Ce cher Dexter
|de Jeff Lindsay, 2004, ****
Dexter est un homme charmant. Bien habillé, sympathique, gentil, sérieux et méticuleux dans son travail — analyser les traces de sang sur les homicides —, il est le grand frère parfait, le collègue qui a toujours le bon mot au bon moment pour détendre l’atmosphère, et même le galant parfait qui attend sans broncher depuis des mois que cette jeune mère célibataire accepte d’aller plus loin. Il est impeccable, parce que les robots sont impeccables : dépourvu du moindre sentiment, c’est l’instinct de survie qui lui fait feindre les relations humaines pour se fondre dans la masse, attendant son heure pour s’offrir la seule activité qui lui fait vraiment plaisir : découper impunément les criminels locaux — parce que son beau-père, flic, a eu la gentillesse de lui apprendre à tuer discrètement.
Cette petite vie bascule lorsqu’une série de prostituées sont retrouvées exsangues et découpées en morceaux. Expert en sang, il n’a rien à analyser, mais ces crimes lui parlent singulièrement, comme un écho lointain.
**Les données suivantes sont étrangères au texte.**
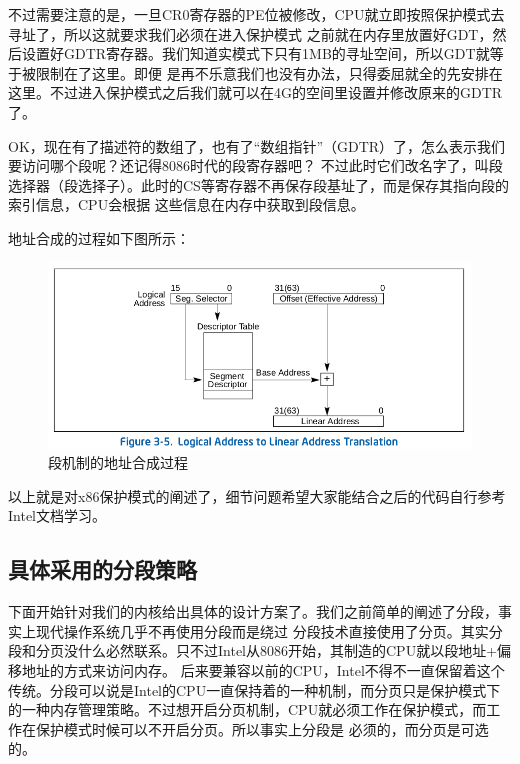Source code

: \par 不过需要注意的是，一旦CR0寄存器的PE位被修改，CPU就立即按照保护模式去寻址了，所以这就要求我们必须在进入保护模式\allowbreak
之前就在内存里放置好GDT，然后设置好GDTR寄存器。我们知道实模式下只有1MB的寻址空间，所以GDT就等于被限制在了这里。即便\allowbreak
是再不乐意我们也没有办法，只得委屈就全的先安排在这里。不过进入保护模式之后我们就可以在4G的空间里设置并修改原来的GDTR了。

\par OK，现在有了描述符的数组了，也有了“数组指针”（GDTR）了，怎么表示我们要访问哪个段呢？还记得8086时代的段寄存器吧？\allowbreak
不过此时它们改名字了，叫段选择器（段选择子）。此时的CS等寄存器不再保存段基址了，而是保存其指向段的索引信息，CPU会根据\allowbreak
这些信息在内存中获取到段信息。

\par 地址合成的过程如下图所示：

\begin{figure}[ht]
      \centering
      \includegraphics[scale=0.5]{picture/chapt6/protected_segment_addr.png}
      \caption{段机制的地址合成过程}
\end{figure}

\par 以上就是对x86保护模式的阐述了，细节问题希望大家能结合之后的代码自行参考Intel文档学习。

\subsection{具体采用的分段策略}

\par 下面开始针对我们的内核给出具体的设计方案了。我们之前简单的阐述了分段，事实上现代操作系统几乎不再使用分段而是绕过\allowbreak
分段技术直接使用了分页。其实分段和分页没什么必然联系。只不过Intel从8086开始，其制造的CPU就以段地址+偏移地址的方式来访问内存。\allowbreak
后来要兼容以前的CPU，Intel不得不一直保留着这个传统。分段可以说是Intel的CPU一直保持着的一种机制，而分页只是保护模式下\allowbreak
的一种内存管理策略。不过想开启分页机制，CPU就必须工作在保护模式，而工作在保护模式时候可以不开启分页。所以事实上分段是\allowbreak
必须的，而分页是可选的。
Et bientôt, le meurtrier semble s’adresser directement à lui…
Soyons clair : Ce cher Dexter n’est pas un monument de la grande littérature anglaise. La langue est en fait assez basique, quotidienne, sans recherche particulière ; Lindsay est plus un auteur rythmique, un “faiseur” efficace, qu’un grand lyrique.
Mais c’est aussi un avantage : le roman se lit parfaitement bien. Il coule tout seul, sans nécessiter d’effort intellectuel, et imprègne d’autant plus facilement son lecteur. L’histoire est assez linéaire, au point de paraître beaucoup moins fouillée et développée que la première saison de la série télévisée dérivée, il est vrai délayée sur neuf heures alors que le livre est assez court.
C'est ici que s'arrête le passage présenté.